Itulah kenyataan yang sering terjadi di dalam suatu perusahaan. Dalam sebuah organisasi tidak bisa dihindari pasti ada konflik. Ada perbedaan pendapat antara suatu divisi dengan divisi lain, antara manajer yang satu dengan manajer yang lain, antara atasan dengan bawahan. Nah, para pemegang jabatan di bagian HRD selalu harus berada di posisi tengah. netral dan tidak berpihak. Mereka dituntut mewakili manajemen dan juga pegawai sekaligus. Banyak persoalan yang dilimpahkan kepada bagian HRD. Ibaratnya sudah seperti penampungan sampah persoalan organisasi. Posisi netral itu bukan posisi yang mudah. Perlu kemampuan menjembantani antara kedua belah pihak yang berseberangan atau berbeda pendapat. Perlu keberanian untuk berbicara apa adanya, namun dirasakan nyaman dan dapat diterima oleh kedua belah pihak. Tentu saja kunci dari penyelesaian kedua belah pihak adalah KOMUNIKASI.

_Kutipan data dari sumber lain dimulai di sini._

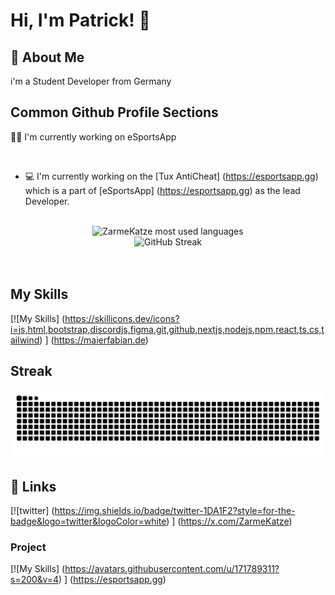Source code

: # Hi, I'm Patrick! 👋


## 🚀 About Me
i'm a Student Developer from Germany


## Common Github Profile Sections
👩‍💻 I'm currently working on eSportsApp

<br>

- 💻 I'm currently working on the [Tux AntiCheat] (https://esportsapp.gg) which is a part of [eSportsApp] (https://esportsapp.gg) as the lead Developer.




<br>

<div align="center">
<img alt="ZarmeKatze most used languages" src="https://githubstats.maierfabian.de/api/top-langs?username=ZarmeKatze&theme=gruvbox&bg_color=00000000&show_icons=true&hide_border=true&layout=compact&card_width=350" />

</div>


<div align="center">
<img src="https://streak-stats.demolab.com?user=ZarmeKatze&theme=highcontrast&hide_border=true&date_format=j%20M%5B%20Y%5D&mode=weekly&background=00000000" alt="GitHub Streak" /></a>
</div>
<br><br>




## My Skills

[![My Skills] (https://skillicons.dev/icons?i=js,html,bootstrap,discordjs,figma,git,github,nextjs,nodejs,npm,react,ts,cs,tailwind) ] (https://maierfabian.de)


## Streak

<img src="https://raw.githubusercontent.com/ZarmeKatze/ZarmeKatze/output/snake.svg" alt="Snake animation" />


## 🔗 Links
[![twitter] (https://img.shields.io/badge/twitter-1DA1F2?style=for-the-badge&logo=twitter&logoColor=white) ] (https://x.com/ZarmeKatze)


### Project
[![My Skills] (https://avatars.githubusercontent.com/u/171789311?s=200&v=4) ] (https://esportsapp.gg) 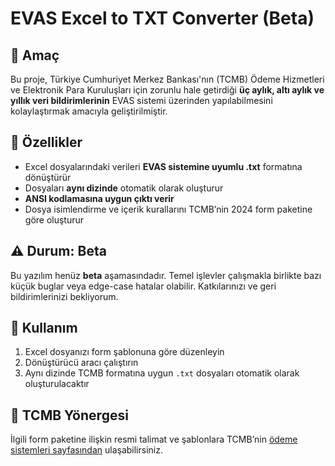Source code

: # EVAS Excel to TXT Converter (Beta)

## 📌 Amaç
Bu proje, Türkiye Cumhuriyet Merkez Bankası'nın (TCMB) Ödeme Hizmetleri ve Elektronik Para Kuruluşları için zorunlu hale getirdiği **üç aylık, altı aylık ve yıllık veri bildirimlerinin** EVAS sistemi üzerinden yapılabilmesini kolaylaştırmak amacıyla geliştirilmiştir.

## 🎯 Özellikler
- Excel dosyalarındaki verileri **EVAS sistemine uyumlu .txt** formatına dönüştürür
- Dosyaları **aynı dizinde** otomatik olarak oluşturur
- **ANSI kodlamasına uygun çıktı verir**
- Dosya isimlendirme ve içerik kurallarını TCMB’nin 2024 form paketine göre oluşturur

## ⚠️ Durum: Beta
Bu yazılım henüz **beta** aşamasındadır. Temel işlevler çalışmakla birlikte bazı küçük buglar veya edge-case hatalar olabilir. Katkılarınızı ve geri bildirimlerinizi bekliyorum.

## 📁 Kullanım
1. Excel dosyanızı form şablonuna göre düzenleyin  
2. Dönüştürücü aracı çalıştırın  
3. Aynı dizinde TCMB formatına uygun `.txt` dosyaları otomatik olarak oluşturulacaktır

## 🔗 TCMB Yönergesi
İlgili form paketine ilişkin resmi talimat ve şablonlara TCMB’nin [ödeme sistemleri sayfasından](https://www.tcmb.gov.tr/wps/wcm/connect/TR/TCMB+TR/Main+Menu/Banka+Hakkinda/Mevzuat/Odeme+Sistemleri/) ulaşabilirsiniz.
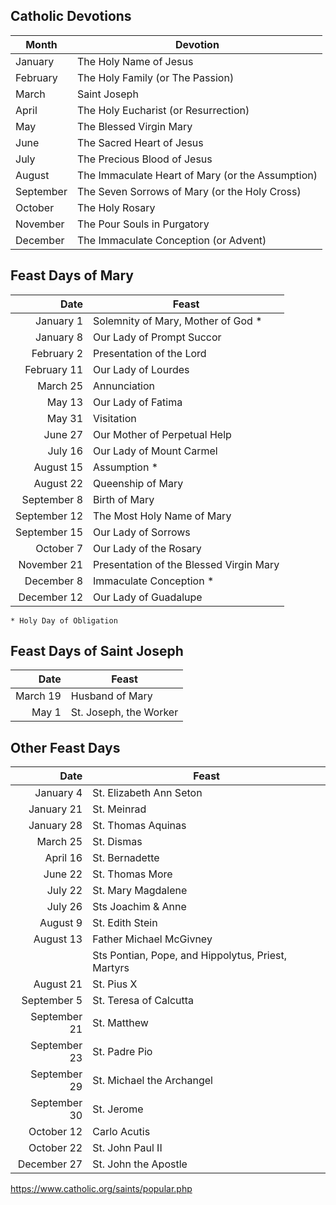 ## Catholic Devotions

|Month     | Devotion 
|----------|-----------
|January   | The Holy Name of Jesus  
|February  | The Holy Family (or The Passion) 
|March     | Saint Joseph  
|April     | The Holy Eucharist (or Resurrection)  
|May       | The Blessed Virgin Mary  
|June      | The Sacred Heart of Jesus  
|July      | The Precious Blood of Jesus  
|August    | The Immaculate Heart of Mary (or the Assumption)  
|September | The Seven Sorrows of Mary (or the Holy Cross)  
|October   | The Holy Rosary  
|November  | The Pour Souls in Purgatory  
|December  | The Immaculate Conception (or Advent)  

## Feast Days of Mary  

|Date|Feast
|---:|-----
|January 1 | Solemnity of Mary, Mother of God * 
|January 8 | Our Lady of Prompt Succor
|February 2 | Presentation of the Lord
|February 11 | Our Lady of Lourdes
|March 25 | Annunciation
|May 13 | Our Lady of Fatima
|May 31 | Visitation
|June 27 | Our Mother of Perpetual Help
|July 16 | Our Lady of Mount Carmel
|August 15 | Assumption *
|August 22 | Queenship of Mary
|September 8 | Birth of Mary
|September 12 | The Most Holy Name of Mary
|September 15 | Our Lady of Sorrows
|October 7 | Our Lady of the Rosary
|November 21 | Presentation of the Blessed Virgin Mary
|December 8 | Immaculate Conception *
|December 12 | Our Lady of Guadalupe

`* Holy Day of Obligation`  

## Feast Days of Saint Joseph  

|Date|Feast
|---:|-----
|March 19 | Husband of Mary
|May 1    | St. Joseph, the Worker

## Other Feast Days
  
|Date|Feast
|---:|-----
|January 4   | St. Elizabeth Ann Seton
|January 21  | St. Meinrad
|January 28  | St. Thomas Aquinas
|March 25    | St. Dismas
|April 16    | St. Bernadette
|June 22     | St. Thomas More
|July 22     | St. Mary Magdalene
|July 26     | Sts Joachim & Anne
|August 9    | St. Edith Stein
|August 13   | Father Michael McGivney
|            | Sts Pontian, Pope, and Hippolytus, Priest, Martyrs
|August 21   | St. Pius X
|September 5 | St. Teresa of Calcutta
|September 21| St. Matthew
|September 23| St. Padre Pio
|September 29| St. Michael the Archangel
|September 30| St. Jerome
|October 12  | Carlo Acutis
|October 22  | St. John Paul II
|December 27 | St. John the Apostle


https://www.catholic.org/saints/popular.php  
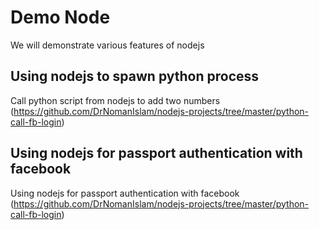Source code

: # Demo Node

We will demonstrate various features of nodejs

## Using nodejs to spawn python process
Call python script from nodejs to add two numbers (https://github.com/DrNomanIslam/nodejs-projects/tree/master/python-call-fb-login)


## Using nodejs for passport authentication with facebook
Using nodejs for passport authentication with facebook
(https://github.com/DrNomanIslam/nodejs-projects/tree/master/python-call-fb-login)



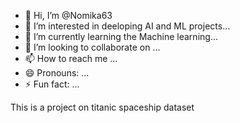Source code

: - 👋 Hi, I’m @Nomika63
- 👀 I’m interested in deeloping AI and ML projects...
- 🌱 I’m currently learning the Machine learning...
- 💞️ I’m looking to collaborate on ...
- 📫 How to reach me ...
- 😄 Pronouns: ...
- ⚡ Fun fact: ...

<!---
Nomika63/Nomika63 is a ✨ special ✨ repository because its `README.md` (this file) appears on your GitHub profile.
You can click the Preview link to take a look at your changes.
--->


This is a project on titanic spaceship dataset
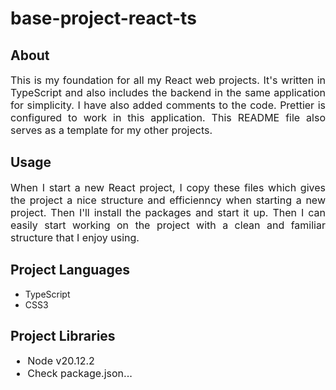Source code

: <h1>base-project-react-ts</h1>
<h2>About</h2>
<p style='font-size: 16px; text-align: justify; text-justify: inter-word;'>
  This is my foundation for all my React web projects. It's written in TypeScript
  and also includes the backend in the same application for simplicity. I have
  also added comments to the code. Prettier is configured to work in this application.
  This README file also serves as a template for my other projects.
</p>
<h2>Usage</h2>
<p style='font-size: 16px; text-align: justify; text-justify: inter-word;'>
  When I start a new React project, I copy these files which gives the project a nice
  structure and efficienncy when starting a new project. Then I'll install the packages
  and start it up. Then I can easily start working on the project with a clean and
  familiar structure that I enjoy using.
</p>
<h2>Project Languages</h2>
<ul style='font-size 16px;'>
  <li>TypeScript</li>
  <li>CSS3</li>
</ul>
<h2>Project Libraries</h2>
<ul style='font-size: 16px;'>
  <li>Node v20.12.2</li>
  <li>Check package.json...</li>
</ul>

Segala cara, bentuk, dan media komunikasi bisa digunakan unuk mencapai tujuan tersebut. Sangat kondisional tergantung karakter dan kapasitas personil yang dimediasi. Jangan sampai justru sebagai orang HRD malah terlibat dalam konflik tersebut atau malah tidak dianggap sama sekali. Dalam hal mencapai tujuan mediasi, perlu kedewasaan dalam menerima keluhan dan masukan, kemampuan mengurai pangkal persoalan sekaligus kewibawaan untuk didengarkan oleh pihak manapun. Sedangkan sebagai penengah, sebenarnya manajer HRD ataupun jabatan semacamnya terkadang memiliki benturan komunikasi juga seperti yang lain.
Ketika menjalankan tugas sebagai mediator, ada hal-hal yang perlu diperhatikan agar supaya proses tersebut dapat berjalan dengan lancar dan diterima berbagai pihak :
- Ketika mendengarkan keluhan dari satu pihak usahakan tidak ikut memperuncing dengan menambah keluhan yang memberatkan pihak yang lain. Cukup hanya bersikap menampung keluhan saja.
- Berikan gambaran umum tentang dampak suatu usulan atau keputusan dari siapapun terhadap kepentingan yang lebih luas yakni kepentingan organisasi. Bukan hanya kepentingan perseorangan saja.
- Carilah waktu yang tepat dengan suasana hati yang tenang dari masing masing pihak untuk menyampaikan suatu keluhan atau usulan yang dianggap tidak menyenangkan
- Bila memungkinkan mencari tempat yang netral tidak di tempat salah satu pihak yang bertikai dan mampu mencairkan suasana dengan adanya tempat yang terbuka
Seringkali permasalahan terpecahkan bukan semata karena esensi masalahnya itu sendiri, namun karena cairnya suatu hubungan yang terjalin satu sama lain. Selain itu juga perlu dipahami bahwa karakter manusia berbeda-beda dalam menanggapi suatu perbedaan pendapat. Itulah sebabnya seorang manajer HRD dituntut untuk memahami peta karakter masing masing orang. Ada karakter yang membutuhkan data dan fakta untuk menerima pendapat, ada yang menginginkan pemilihan kata yang lembut namun tegas, ada pula yang lebih nyaman dengan komunikasi tertulis dibanding lisan, dan sebagainya. Inilah kemampuan yang harus dimiliki oleh seorang manajer HRD atau posisi-posisi lain sebagai penengah.